According to a press release, the additional funding will above all be put towards further developing a second-generation vaccine against the SARS-CoV-2 virus. “Despite the very difficult environment, we have managed to secure reputable investors who have invested significant amounts”, comments Dr. Vladimir Cmiljanovic, Vice President of RocketVax, before adding: “We still believe that the RocketVax vaccine is urgently needed”.
Partnership with Basel-based institutions
The Basel-based biotech startup was founded in 2020 as a subsidiary of the startup incubator and accelerator Swiss Rockets AG. The company operates on the basis of a collaboration between Swiss Rockets, Gigabases Switzerland AG, a spin-off from the Swiss Federal Institute of Technology in Zurich (ETH), the University Hospital of Basel, ETH Zurich itself, the University of Zurich and the University of Basel, as well as the Swiss Tropical and Public Health Institute. It is working in parallel on the development of three live attenuated vaccines. Two of these COVID-19 serums are slow replicating SARS-CoV-2 viruses, while the third is based on a genetically engineered SARS-CoV-2 virus that cannot replicate.

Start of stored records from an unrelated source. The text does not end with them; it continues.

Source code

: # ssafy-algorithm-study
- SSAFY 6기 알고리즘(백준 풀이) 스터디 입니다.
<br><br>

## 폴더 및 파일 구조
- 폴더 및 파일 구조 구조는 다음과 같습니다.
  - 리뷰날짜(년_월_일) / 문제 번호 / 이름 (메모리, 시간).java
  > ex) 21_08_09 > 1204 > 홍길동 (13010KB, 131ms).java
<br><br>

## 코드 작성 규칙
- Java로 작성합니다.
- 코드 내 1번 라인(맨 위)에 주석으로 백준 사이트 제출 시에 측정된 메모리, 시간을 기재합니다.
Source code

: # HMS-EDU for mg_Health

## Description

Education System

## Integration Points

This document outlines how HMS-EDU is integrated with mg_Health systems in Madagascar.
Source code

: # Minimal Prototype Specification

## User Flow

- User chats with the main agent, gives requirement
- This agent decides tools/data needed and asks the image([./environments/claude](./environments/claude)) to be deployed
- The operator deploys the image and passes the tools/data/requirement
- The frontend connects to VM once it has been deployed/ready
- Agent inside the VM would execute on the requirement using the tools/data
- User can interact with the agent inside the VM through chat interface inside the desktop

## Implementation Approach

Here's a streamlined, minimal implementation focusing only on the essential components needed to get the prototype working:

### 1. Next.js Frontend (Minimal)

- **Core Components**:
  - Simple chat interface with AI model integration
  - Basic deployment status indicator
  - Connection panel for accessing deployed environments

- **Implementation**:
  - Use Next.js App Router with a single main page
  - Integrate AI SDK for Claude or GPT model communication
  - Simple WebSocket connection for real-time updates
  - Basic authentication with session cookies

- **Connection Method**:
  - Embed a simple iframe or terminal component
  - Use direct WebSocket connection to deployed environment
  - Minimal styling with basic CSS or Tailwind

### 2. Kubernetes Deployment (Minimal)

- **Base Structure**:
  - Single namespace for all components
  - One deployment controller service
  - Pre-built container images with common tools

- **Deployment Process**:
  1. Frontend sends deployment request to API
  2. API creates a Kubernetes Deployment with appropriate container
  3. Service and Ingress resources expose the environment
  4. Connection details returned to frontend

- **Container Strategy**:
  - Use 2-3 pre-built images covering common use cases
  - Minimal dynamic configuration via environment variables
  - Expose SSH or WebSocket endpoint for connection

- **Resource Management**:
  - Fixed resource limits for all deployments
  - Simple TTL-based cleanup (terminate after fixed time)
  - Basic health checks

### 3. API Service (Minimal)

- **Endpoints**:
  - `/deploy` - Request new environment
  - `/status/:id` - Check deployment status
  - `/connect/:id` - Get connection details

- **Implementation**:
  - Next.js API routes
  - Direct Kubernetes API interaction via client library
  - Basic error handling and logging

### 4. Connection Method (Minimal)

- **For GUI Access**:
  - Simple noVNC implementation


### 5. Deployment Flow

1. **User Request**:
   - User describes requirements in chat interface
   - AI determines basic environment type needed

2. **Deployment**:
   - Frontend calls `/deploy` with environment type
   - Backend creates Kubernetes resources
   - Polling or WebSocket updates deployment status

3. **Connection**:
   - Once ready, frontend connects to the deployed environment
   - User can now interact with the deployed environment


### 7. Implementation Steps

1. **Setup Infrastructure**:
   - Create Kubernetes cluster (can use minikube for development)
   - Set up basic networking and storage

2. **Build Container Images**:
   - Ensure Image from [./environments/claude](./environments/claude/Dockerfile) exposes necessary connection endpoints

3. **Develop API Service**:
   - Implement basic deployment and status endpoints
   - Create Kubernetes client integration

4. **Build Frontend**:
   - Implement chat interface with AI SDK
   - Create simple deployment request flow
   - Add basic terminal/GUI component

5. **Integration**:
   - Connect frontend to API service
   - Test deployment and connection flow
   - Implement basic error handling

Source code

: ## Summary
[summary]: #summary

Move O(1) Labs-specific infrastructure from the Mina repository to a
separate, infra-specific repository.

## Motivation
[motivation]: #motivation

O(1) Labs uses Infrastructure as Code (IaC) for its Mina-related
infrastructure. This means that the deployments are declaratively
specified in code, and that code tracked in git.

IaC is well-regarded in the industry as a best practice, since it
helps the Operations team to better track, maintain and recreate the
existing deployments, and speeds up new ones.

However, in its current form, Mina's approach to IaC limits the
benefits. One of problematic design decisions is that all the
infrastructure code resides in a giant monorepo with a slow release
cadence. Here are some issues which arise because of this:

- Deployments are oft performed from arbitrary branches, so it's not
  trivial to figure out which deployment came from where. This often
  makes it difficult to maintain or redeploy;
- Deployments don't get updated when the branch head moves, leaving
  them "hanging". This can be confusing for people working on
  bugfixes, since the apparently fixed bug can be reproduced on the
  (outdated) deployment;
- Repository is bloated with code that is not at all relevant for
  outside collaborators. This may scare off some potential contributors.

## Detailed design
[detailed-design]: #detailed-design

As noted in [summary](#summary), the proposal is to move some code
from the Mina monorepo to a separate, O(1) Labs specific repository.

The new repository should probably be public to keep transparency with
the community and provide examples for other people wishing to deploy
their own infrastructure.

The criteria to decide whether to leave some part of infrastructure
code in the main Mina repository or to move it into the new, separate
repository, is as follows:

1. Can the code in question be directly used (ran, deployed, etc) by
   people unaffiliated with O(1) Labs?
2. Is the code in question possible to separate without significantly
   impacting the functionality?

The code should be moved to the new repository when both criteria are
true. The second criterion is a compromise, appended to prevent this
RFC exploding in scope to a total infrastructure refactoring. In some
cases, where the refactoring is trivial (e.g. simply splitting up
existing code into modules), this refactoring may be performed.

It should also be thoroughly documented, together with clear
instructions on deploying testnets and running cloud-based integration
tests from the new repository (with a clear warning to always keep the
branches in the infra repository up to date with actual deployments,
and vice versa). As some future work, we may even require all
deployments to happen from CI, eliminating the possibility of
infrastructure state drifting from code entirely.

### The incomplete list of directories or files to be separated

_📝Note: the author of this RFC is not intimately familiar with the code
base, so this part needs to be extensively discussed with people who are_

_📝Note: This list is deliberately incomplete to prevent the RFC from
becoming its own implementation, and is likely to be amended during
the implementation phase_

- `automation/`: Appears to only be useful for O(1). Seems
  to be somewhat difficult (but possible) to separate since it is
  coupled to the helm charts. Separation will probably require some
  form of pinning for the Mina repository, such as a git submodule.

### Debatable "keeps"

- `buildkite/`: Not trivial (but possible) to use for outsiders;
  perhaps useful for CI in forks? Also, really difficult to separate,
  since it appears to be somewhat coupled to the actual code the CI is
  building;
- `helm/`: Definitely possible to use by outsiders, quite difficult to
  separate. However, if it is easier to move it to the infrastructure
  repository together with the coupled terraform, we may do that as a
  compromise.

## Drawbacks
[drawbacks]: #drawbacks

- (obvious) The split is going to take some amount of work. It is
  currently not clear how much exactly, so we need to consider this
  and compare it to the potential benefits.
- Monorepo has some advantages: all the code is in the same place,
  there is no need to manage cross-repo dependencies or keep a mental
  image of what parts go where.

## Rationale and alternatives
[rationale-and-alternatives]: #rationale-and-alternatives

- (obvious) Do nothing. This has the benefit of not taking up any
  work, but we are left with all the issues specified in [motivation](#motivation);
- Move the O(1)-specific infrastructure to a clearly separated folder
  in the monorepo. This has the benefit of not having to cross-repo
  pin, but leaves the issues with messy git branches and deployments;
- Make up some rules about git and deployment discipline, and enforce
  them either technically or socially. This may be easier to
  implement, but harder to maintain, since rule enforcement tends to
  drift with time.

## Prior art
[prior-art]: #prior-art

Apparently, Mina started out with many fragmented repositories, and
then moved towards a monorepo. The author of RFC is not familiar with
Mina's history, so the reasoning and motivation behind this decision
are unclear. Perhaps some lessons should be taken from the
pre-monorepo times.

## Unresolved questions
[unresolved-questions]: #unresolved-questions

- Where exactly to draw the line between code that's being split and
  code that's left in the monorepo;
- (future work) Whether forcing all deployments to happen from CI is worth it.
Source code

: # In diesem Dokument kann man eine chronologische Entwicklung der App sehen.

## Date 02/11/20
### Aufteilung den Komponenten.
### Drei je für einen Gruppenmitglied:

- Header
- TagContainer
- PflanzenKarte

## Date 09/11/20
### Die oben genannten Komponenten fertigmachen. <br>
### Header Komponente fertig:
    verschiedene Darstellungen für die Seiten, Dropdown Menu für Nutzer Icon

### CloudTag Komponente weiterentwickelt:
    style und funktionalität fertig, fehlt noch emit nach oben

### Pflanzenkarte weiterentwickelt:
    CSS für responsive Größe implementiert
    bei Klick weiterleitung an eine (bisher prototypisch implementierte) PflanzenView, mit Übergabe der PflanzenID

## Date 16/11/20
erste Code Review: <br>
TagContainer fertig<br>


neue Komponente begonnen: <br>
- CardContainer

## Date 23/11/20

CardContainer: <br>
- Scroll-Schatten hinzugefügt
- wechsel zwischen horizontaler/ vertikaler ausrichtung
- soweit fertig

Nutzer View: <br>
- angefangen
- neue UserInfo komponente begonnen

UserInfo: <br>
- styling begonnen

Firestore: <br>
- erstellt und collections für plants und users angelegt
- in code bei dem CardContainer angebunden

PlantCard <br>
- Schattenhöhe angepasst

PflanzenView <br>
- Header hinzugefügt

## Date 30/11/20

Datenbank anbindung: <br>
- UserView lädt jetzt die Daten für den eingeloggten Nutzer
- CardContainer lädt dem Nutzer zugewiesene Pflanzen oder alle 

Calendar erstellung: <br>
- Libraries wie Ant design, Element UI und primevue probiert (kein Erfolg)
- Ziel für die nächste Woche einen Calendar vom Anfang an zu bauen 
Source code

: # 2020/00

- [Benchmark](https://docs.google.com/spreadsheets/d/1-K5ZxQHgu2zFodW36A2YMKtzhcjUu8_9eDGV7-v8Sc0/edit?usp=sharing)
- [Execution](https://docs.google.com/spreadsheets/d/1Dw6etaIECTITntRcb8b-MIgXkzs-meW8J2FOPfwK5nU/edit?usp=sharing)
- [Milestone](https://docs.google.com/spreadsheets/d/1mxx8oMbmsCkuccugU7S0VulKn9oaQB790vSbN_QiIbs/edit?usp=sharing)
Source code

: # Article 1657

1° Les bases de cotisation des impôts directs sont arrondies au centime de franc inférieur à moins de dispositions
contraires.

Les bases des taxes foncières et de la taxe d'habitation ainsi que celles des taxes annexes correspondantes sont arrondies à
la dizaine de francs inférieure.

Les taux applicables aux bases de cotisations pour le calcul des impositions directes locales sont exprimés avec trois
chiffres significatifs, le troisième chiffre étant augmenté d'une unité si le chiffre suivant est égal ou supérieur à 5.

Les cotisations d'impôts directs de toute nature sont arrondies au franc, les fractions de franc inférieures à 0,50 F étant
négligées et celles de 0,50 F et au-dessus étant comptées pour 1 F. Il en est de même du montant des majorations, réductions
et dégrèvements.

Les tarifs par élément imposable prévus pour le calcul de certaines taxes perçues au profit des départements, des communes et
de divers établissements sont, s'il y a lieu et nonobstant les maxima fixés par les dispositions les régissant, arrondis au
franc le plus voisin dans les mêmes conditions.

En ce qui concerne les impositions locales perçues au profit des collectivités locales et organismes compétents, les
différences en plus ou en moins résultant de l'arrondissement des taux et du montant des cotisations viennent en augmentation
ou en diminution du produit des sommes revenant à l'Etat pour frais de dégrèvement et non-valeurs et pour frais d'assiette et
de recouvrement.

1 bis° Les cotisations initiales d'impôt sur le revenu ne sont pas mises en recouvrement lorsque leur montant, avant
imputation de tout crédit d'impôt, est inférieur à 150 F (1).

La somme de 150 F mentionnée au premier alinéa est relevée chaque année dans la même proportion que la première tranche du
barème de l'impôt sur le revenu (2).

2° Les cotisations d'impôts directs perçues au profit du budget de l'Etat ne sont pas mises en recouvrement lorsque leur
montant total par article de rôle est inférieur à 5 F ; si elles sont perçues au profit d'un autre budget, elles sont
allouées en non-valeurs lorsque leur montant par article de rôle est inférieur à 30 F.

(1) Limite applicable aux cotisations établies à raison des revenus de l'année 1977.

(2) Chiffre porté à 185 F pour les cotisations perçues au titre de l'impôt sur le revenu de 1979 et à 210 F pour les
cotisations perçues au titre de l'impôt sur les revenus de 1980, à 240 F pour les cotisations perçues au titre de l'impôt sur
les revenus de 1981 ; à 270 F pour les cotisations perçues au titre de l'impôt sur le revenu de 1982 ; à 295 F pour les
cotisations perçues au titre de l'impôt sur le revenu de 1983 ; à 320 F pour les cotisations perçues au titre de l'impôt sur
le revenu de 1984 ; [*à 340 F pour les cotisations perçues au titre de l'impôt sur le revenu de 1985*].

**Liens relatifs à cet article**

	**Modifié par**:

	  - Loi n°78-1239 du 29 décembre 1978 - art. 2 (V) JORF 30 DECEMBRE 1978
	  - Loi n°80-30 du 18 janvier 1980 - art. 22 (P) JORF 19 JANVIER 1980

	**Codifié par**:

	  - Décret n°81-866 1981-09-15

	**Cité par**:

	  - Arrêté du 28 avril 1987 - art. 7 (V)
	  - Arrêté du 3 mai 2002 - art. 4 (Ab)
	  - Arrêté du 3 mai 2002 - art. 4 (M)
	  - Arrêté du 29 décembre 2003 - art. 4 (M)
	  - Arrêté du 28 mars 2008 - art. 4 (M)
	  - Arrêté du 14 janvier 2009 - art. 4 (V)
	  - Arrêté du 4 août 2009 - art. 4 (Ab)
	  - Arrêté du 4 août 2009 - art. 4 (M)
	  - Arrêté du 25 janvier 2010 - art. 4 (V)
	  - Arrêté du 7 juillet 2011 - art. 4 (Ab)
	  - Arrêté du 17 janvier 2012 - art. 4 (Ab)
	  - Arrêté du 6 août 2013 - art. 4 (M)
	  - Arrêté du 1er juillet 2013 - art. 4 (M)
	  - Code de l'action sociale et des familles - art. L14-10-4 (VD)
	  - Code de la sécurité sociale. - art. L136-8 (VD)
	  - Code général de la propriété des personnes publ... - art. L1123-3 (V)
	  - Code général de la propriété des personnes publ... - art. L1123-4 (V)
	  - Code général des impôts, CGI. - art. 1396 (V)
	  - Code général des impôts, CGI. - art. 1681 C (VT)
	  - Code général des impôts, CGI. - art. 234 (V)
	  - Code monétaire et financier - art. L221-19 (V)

The advantage of these is that they not only protect the immune system by producing spike antibodies, but also generate a wide range of other antibodies and T cells. According to RocketVax, this should provide longer-lasting protection against wild-type viruses and virus variations. In addition, the vaccine is said to be very stable at ambient temperatures, which should also allow it to be administered to people in warmer and poorer countries.